[[ Records for processing, beginning ]]

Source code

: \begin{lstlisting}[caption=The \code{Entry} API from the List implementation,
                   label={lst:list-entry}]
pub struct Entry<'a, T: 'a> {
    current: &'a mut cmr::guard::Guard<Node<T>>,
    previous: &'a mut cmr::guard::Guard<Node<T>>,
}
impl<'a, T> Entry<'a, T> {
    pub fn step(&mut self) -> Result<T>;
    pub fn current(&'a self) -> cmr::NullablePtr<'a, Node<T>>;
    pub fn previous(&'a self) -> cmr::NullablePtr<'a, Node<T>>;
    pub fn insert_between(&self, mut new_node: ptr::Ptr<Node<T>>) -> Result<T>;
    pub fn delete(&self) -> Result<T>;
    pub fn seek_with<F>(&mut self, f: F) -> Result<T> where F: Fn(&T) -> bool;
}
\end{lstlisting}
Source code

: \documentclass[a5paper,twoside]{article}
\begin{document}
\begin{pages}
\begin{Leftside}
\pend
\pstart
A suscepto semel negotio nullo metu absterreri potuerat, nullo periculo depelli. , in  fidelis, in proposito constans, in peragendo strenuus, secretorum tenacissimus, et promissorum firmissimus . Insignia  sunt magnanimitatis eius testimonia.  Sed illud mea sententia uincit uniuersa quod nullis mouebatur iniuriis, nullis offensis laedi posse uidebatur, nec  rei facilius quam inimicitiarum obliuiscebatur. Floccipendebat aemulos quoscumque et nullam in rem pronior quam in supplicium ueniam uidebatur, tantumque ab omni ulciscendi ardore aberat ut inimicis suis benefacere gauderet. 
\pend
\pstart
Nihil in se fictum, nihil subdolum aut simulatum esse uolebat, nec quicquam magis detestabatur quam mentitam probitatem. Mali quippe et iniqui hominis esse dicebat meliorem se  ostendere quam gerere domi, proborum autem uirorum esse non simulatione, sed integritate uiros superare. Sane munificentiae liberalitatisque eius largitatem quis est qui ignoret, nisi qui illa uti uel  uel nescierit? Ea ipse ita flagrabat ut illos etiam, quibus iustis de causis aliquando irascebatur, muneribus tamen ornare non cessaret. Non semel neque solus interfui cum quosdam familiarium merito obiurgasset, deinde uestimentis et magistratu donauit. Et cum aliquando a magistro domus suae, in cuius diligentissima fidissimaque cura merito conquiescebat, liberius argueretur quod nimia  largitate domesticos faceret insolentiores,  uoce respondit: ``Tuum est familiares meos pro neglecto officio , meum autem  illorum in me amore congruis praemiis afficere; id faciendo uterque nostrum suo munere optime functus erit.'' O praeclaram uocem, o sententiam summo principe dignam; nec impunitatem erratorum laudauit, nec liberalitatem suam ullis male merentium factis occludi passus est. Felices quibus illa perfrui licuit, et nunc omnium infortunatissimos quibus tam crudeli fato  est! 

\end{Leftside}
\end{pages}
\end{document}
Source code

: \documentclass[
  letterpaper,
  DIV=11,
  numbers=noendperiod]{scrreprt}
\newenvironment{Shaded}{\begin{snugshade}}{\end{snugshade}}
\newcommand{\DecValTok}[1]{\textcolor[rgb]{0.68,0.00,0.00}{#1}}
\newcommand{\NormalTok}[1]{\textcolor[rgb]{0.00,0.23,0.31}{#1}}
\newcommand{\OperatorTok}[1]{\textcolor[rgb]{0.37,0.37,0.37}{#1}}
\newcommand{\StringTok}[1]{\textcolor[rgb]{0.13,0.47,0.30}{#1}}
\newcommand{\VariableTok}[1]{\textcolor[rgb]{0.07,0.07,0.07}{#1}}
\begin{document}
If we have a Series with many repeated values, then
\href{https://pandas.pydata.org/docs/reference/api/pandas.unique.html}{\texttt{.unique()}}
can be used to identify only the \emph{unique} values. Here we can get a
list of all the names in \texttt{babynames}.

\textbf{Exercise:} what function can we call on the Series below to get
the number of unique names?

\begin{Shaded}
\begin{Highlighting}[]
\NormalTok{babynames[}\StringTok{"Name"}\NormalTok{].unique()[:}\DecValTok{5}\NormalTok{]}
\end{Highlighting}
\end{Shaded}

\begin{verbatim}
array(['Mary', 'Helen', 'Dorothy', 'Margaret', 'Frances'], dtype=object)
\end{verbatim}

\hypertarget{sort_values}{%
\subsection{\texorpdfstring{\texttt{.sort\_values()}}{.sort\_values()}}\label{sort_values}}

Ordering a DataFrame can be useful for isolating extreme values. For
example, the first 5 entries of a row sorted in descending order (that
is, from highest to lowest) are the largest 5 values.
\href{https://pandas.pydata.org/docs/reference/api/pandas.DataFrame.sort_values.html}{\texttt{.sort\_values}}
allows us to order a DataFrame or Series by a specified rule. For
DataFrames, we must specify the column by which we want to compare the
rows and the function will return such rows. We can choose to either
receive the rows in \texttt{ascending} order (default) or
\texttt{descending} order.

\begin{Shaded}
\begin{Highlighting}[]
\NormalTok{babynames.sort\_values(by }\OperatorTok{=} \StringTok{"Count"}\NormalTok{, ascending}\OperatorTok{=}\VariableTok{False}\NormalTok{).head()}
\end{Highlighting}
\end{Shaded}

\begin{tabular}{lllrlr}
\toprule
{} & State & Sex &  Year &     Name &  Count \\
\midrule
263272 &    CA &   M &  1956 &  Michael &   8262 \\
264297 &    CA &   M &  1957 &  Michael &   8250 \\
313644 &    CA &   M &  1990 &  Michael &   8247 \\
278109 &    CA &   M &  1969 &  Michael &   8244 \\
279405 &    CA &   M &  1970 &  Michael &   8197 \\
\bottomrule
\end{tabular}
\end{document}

[[ Records for processing, end ]]

Search the entries above for "from". Show every line that has it.

: \begin{lstlisting}[caption=The \code{Entry} API from the List implementation,
is, from highest to lowest) are the largest 5 values.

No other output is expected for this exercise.